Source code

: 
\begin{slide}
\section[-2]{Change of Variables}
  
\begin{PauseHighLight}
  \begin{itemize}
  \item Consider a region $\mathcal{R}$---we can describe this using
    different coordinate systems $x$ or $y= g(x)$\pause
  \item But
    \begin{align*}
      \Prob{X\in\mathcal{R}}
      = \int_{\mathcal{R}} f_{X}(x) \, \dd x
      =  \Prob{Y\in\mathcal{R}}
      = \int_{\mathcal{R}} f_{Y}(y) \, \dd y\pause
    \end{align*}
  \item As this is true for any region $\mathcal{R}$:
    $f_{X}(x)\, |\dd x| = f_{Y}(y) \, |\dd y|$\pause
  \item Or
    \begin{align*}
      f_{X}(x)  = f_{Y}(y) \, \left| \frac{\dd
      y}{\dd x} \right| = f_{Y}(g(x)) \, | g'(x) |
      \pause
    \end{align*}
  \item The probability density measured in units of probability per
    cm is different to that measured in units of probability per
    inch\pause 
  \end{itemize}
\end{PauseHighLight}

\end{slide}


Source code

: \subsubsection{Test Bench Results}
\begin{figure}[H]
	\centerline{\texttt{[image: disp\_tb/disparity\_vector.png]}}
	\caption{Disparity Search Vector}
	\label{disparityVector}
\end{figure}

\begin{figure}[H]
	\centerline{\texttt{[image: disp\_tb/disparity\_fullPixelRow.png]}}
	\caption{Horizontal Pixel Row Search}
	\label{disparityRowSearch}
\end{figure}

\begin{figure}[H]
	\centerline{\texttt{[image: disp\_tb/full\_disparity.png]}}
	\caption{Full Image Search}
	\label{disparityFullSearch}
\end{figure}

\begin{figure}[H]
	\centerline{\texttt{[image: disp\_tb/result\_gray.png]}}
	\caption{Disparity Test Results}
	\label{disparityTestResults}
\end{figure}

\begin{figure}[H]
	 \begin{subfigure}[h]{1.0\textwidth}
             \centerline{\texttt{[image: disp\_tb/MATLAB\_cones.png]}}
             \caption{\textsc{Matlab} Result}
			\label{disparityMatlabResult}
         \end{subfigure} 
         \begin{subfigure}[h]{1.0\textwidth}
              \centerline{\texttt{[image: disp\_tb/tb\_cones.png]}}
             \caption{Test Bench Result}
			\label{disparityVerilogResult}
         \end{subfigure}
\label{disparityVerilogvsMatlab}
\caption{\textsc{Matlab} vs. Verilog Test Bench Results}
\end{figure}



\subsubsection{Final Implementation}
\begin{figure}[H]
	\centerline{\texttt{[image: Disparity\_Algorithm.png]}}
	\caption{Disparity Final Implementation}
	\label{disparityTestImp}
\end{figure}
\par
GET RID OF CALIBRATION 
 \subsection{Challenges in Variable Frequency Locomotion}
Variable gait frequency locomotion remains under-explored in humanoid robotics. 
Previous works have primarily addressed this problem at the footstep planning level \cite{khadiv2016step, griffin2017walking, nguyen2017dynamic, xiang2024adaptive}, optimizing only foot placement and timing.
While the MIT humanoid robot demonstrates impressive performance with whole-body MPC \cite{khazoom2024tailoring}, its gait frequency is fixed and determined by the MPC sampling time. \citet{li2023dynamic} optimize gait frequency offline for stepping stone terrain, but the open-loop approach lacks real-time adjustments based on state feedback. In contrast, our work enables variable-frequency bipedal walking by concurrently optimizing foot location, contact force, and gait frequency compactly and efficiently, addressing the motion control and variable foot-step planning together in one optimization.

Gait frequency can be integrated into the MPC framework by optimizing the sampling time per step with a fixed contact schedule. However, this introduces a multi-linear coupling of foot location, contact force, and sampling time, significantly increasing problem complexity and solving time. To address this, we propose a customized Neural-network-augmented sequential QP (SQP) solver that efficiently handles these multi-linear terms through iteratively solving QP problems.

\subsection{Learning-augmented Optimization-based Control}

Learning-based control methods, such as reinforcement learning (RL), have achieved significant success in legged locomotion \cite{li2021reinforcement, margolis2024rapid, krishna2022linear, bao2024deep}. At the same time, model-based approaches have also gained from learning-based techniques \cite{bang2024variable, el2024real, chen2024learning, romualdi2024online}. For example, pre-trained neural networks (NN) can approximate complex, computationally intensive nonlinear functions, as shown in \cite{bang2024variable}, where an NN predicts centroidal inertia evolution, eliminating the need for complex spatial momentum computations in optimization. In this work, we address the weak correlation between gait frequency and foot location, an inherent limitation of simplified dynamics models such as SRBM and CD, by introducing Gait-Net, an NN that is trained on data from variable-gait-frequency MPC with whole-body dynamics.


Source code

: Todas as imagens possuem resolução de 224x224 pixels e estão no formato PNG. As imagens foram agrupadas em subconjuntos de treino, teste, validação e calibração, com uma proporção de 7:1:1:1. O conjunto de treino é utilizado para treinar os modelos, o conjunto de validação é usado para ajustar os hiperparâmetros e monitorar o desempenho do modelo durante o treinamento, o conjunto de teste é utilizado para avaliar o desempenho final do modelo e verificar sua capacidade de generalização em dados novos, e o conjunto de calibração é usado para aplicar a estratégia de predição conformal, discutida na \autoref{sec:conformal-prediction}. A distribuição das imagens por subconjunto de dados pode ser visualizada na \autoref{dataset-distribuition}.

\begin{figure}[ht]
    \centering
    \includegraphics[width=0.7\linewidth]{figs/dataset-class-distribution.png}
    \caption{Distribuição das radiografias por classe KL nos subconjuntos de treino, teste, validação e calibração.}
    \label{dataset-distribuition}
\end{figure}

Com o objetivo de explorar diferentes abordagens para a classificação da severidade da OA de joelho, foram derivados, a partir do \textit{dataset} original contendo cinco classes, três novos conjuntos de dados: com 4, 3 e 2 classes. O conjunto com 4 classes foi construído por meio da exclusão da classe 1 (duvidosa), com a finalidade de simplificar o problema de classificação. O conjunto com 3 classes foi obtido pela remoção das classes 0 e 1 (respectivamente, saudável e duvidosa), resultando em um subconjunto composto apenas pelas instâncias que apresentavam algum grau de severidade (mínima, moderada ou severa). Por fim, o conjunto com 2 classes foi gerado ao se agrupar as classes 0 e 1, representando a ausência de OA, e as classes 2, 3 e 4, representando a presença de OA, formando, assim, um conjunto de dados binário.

-------------------------

## TASK ITEM
Precisely reproduce all the entries shown above.

## EXPECTED ANSWER
Source code

: 
\begin{slide}
\section[-2]{Change of Variables}
  
\begin{PauseHighLight}
  \begin{itemize}
  \item Consider a region $\mathcal{R}$---we can describe this using
    different coordinate systems $x$ or $y= g(x)$\pause
  \item But
    \begin{align*}
      \Prob{X\in\mathcal{R}}
      = \int_{\mathcal{R}} f_{X}(x) \, \dd x
      =  \Prob{Y\in\mathcal{R}}
      = \int_{\mathcal{R}} f_{Y}(y) \, \dd y\pause
    \end{align*}
  \item As this is true for any region $\mathcal{R}$:
    $f_{X}(x)\, |\dd x| = f_{Y}(y) \, |\dd y|$\pause
  \item Or
    \begin{align*}
      f_{X}(x)  = f_{Y}(y) \, \left| \frac{\dd
      y}{\dd x} \right| = f_{Y}(g(x)) \, | g'(x) |
      \pause
    \end{align*}
  \item The probability density measured in units of probability per
    cm is different to that measured in units of probability per
    inch\pause 
  \end{itemize}
\end{PauseHighLight}

\end{slide}


Source code

: \subsubsection{Test Bench Results}
\begin{figure}[H]
	\centerline{\texttt{[image: disp\_tb/disparity\_vector.png]}}
	\caption{Disparity Search Vector}
	\label{disparityVector}
\end{figure}

\begin{figure}[H]
	\centerline{\texttt{[image: disp\_tb/disparity\_fullPixelRow.png]}}
	\caption{Horizontal Pixel Row Search}
	\label{disparityRowSearch}
\end{figure}

\begin{figure}[H]
	\centerline{\texttt{[image: disp\_tb/full\_disparity.png]}}
	\caption{Full Image Search}
	\label{disparityFullSearch}
\end{figure}

\begin{figure}[H]
	\centerline{\texttt{[image: disp\_tb/result\_gray.png]}}
	\caption{Disparity Test Results}
	\label{disparityTestResults}
\end{figure}

\begin{figure}[H]
	 \begin{subfigure}[h]{1.0\textwidth}
             \centerline{\texttt{[image: disp\_tb/MATLAB\_cones.png]}}
             \caption{\textsc{Matlab} Result}
			\label{disparityMatlabResult}
         \end{subfigure} 
         \begin{subfigure}[h]{1.0\textwidth}
              \centerline{\texttt{[image: disp\_tb/tb\_cones.png]}}
             \caption{Test Bench Result}
			\label{disparityVerilogResult}
         \end{subfigure}
\label{disparityVerilogvsMatlab}
\caption{\textsc{Matlab} vs. Verilog Test Bench Results}
\end{figure}



\subsubsection{Final Implementation}
\begin{figure}[H]
	\centerline{\texttt{[image: Disparity\_Algorithm.png]}}
	\caption{Disparity Final Implementation}
	\label{disparityTestImp}
\end{figure}
\par
GET RID OF CALIBRATION 
 \subsection{Challenges in Variable Frequency Locomotion}
Variable gait frequency locomotion remains under-explored in humanoid robotics. 
Previous works have primarily addressed this problem at the footstep planning level \cite{khadiv2016step, griffin2017walking, nguyen2017dynamic, xiang2024adaptive}, optimizing only foot placement and timing.
While the MIT humanoid robot demonstrates impressive performance with whole-body MPC \cite{khazoom2024tailoring}, its gait frequency is fixed and determined by the MPC sampling time. \citet{li2023dynamic} optimize gait frequency offline for stepping stone terrain, but the open-loop approach lacks real-time adjustments based on state feedback. In contrast, our work enables variable-frequency bipedal walking by concurrently optimizing foot location, contact force, and gait frequency compactly and efficiently, addressing the motion control and variable foot-step planning together in one optimization.

Gait frequency can be integrated into the MPC framework by optimizing the sampling time per step with a fixed contact schedule. However, this introduces a multi-linear coupling of foot location, contact force, and sampling time, significantly increasing problem complexity and solving time. To address this, we propose a customized Neural-network-augmented sequential QP (SQP) solver that efficiently handles these multi-linear terms through iteratively solving QP problems.

\subsection{Learning-augmented Optimization-based Control}

Learning-based control methods, such as reinforcement learning (RL), have achieved significant success in legged locomotion \cite{li2021reinforcement, margolis2024rapid, krishna2022linear, bao2024deep}. At the same time, model-based approaches have also gained from learning-based techniques \cite{bang2024variable, el2024real, chen2024learning, romualdi2024online}. For example, pre-trained neural networks (NN) can approximate complex, computationally intensive nonlinear functions, as shown in \cite{bang2024variable}, where an NN predicts centroidal inertia evolution, eliminating the need for complex spatial momentum computations in optimization. In this work, we address the weak correlation between gait frequency and foot location, an inherent limitation of simplified dynamics models such as SRBM and CD, by introducing Gait-Net, an NN that is trained on data from variable-gait-frequency MPC with whole-body dynamics.


Source code

: Todas as imagens possuem resolução de 224x224 pixels e estão no formato PNG. As imagens foram agrupadas em subconjuntos de treino, teste, validação e calibração, com uma proporção de 7:1:1:1. O conjunto de treino é utilizado para treinar os modelos, o conjunto de validação é usado para ajustar os hiperparâmetros e monitorar o desempenho do modelo durante o treinamento, o conjunto de teste é utilizado para avaliar o desempenho final do modelo e verificar sua capacidade de generalização em dados novos, e o conjunto de calibração é usado para aplicar a estratégia de predição conformal, discutida na \autoref{sec:conformal-prediction}. A distribuição das imagens por subconjunto de dados pode ser visualizada na \autoref{dataset-distribuition}.

\begin{figure}[ht]
    \centering
    \includegraphics[width=0.7\linewidth]{figs/dataset-class-distribution.png}
    \caption{Distribuição das radiografias por classe KL nos subconjuntos de treino, teste, validação e calibração.}
    \label{dataset-distribuition}
\end{figure}

Com o objetivo de explorar diferentes abordagens para a classificação da severidade da OA de joelho, foram derivados, a partir do \textit{dataset} original contendo cinco classes, três novos conjuntos de dados: com 4, 3 e 2 classes. O conjunto com 4 classes foi construído por meio da exclusão da classe 1 (duvidosa), com a finalidade de simplificar o problema de classificação. O conjunto com 3 classes foi obtido pela remoção das classes 0 e 1 (respectivamente, saudável e duvidosa), resultando em um subconjunto composto apenas pelas instâncias que apresentavam algum grau de severidade (mínima, moderada ou severa). Por fim, o conjunto com 2 classes foi gerado ao se agrupar as classes 0 e 1, representando a ausência de OA, e as classes 2, 3 e 4, representando a presença de OA, formando, assim, um conjunto de dados binário.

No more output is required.